• _Task inputs_
Start of Block

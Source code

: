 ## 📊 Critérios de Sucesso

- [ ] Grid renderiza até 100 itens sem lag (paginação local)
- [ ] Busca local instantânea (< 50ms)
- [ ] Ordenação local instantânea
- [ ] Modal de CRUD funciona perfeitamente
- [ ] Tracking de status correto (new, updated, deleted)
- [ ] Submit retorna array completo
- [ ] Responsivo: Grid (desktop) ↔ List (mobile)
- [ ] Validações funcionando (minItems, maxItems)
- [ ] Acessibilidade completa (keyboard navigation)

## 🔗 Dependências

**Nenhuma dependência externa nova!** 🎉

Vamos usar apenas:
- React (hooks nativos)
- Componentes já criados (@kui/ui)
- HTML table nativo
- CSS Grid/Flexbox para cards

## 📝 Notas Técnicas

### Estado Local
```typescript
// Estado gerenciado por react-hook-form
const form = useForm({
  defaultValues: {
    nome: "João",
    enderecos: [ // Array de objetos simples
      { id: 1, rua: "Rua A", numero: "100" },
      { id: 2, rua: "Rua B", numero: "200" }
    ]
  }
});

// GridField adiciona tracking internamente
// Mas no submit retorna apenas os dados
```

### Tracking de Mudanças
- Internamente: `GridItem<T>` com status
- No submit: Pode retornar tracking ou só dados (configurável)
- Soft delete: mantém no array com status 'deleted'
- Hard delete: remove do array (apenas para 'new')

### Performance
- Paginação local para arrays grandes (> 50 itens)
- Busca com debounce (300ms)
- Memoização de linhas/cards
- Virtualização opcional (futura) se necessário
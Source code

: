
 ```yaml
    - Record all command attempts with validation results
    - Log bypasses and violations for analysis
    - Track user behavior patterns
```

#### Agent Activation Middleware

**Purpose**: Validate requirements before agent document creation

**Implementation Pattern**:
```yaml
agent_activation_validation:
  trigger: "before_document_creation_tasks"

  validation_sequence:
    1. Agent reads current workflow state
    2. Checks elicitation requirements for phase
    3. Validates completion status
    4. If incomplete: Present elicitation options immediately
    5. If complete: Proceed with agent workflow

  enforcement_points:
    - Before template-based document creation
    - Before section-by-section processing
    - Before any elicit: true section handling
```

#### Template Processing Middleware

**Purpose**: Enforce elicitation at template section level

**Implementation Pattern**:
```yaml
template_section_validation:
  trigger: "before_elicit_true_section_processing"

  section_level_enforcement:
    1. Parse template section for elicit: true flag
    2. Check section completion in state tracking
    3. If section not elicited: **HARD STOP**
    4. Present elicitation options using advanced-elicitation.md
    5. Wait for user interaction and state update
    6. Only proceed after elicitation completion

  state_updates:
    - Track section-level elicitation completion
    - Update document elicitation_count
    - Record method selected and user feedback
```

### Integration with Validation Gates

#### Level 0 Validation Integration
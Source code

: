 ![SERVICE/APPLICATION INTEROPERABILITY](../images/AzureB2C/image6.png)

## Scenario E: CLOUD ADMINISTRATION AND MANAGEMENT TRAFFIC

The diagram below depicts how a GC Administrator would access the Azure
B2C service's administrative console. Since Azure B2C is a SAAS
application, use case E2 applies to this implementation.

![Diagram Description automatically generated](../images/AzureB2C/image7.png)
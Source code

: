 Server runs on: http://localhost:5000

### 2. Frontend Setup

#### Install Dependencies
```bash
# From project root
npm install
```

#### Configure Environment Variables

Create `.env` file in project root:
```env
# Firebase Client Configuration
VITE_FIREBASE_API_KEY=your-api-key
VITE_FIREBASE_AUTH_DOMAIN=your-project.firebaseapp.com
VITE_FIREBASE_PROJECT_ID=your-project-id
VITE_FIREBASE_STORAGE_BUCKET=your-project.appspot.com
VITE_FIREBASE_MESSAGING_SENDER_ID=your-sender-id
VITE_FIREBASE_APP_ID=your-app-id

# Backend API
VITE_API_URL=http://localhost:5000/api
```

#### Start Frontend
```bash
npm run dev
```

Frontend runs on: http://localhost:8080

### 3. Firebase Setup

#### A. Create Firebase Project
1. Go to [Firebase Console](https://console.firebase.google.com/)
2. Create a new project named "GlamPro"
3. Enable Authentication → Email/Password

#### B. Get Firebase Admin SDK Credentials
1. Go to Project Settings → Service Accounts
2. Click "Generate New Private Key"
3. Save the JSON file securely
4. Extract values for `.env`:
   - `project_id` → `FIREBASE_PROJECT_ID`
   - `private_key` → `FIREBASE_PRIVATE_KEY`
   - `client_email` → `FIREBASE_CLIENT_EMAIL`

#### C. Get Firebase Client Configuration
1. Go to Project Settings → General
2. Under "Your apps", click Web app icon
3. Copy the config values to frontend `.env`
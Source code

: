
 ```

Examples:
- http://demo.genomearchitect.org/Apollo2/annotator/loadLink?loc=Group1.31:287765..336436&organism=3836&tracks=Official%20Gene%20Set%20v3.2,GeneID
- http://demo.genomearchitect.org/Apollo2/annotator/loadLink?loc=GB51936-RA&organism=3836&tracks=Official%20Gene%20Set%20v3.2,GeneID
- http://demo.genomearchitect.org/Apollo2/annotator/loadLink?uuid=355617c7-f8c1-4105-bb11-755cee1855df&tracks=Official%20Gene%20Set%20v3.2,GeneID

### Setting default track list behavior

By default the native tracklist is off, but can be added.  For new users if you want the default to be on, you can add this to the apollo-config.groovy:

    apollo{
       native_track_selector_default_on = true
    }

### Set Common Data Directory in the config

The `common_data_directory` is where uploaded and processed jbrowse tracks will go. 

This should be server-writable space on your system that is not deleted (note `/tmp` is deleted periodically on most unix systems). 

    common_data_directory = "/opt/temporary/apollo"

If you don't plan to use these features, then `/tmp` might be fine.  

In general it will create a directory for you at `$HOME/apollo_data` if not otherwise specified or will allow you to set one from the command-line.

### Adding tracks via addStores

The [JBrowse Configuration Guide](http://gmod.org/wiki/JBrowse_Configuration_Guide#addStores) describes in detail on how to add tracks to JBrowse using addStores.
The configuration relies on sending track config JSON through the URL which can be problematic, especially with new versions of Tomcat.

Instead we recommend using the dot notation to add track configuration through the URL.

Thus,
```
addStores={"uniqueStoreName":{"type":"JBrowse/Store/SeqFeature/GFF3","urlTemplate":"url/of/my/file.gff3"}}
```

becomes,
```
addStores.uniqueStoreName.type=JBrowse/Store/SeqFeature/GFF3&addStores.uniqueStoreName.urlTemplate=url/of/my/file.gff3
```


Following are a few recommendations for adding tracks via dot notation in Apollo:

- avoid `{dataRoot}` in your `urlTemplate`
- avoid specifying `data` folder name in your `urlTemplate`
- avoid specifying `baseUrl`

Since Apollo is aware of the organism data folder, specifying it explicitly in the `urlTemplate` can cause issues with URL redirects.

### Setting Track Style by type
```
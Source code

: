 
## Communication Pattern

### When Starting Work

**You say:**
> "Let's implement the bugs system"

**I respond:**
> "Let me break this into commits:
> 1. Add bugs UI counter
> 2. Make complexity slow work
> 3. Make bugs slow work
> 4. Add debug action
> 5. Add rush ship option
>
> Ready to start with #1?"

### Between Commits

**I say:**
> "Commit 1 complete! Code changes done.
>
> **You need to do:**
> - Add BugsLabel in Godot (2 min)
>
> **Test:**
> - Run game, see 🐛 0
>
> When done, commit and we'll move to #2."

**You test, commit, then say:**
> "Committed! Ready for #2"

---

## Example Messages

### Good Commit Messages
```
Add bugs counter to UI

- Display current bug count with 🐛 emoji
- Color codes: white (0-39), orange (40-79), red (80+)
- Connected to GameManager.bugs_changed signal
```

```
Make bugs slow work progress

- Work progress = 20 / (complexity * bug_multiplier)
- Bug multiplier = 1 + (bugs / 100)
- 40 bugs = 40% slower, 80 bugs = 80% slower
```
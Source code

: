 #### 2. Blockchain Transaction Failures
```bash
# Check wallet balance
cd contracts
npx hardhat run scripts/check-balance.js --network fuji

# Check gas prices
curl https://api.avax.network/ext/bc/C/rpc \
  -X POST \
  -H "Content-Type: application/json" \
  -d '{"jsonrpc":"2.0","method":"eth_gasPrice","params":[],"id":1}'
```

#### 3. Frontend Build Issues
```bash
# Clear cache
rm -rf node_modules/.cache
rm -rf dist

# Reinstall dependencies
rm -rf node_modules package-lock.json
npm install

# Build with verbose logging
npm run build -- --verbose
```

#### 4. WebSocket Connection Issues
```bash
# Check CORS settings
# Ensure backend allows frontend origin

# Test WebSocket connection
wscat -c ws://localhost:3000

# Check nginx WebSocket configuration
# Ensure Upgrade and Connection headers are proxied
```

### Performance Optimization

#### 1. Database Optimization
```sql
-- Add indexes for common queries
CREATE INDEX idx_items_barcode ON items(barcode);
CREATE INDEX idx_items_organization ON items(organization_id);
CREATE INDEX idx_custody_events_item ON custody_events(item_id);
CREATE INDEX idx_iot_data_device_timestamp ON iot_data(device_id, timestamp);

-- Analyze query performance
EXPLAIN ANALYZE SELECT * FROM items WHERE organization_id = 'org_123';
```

End of Block

• _What this task involves_
If a line in the material above contains the word "completion", copy it.

• _Exercise solution_
    3. Validates completion status
    2. Check section completion in state tracking
    6. Only proceed after elicitation completion
    - Track section-level elicitation completion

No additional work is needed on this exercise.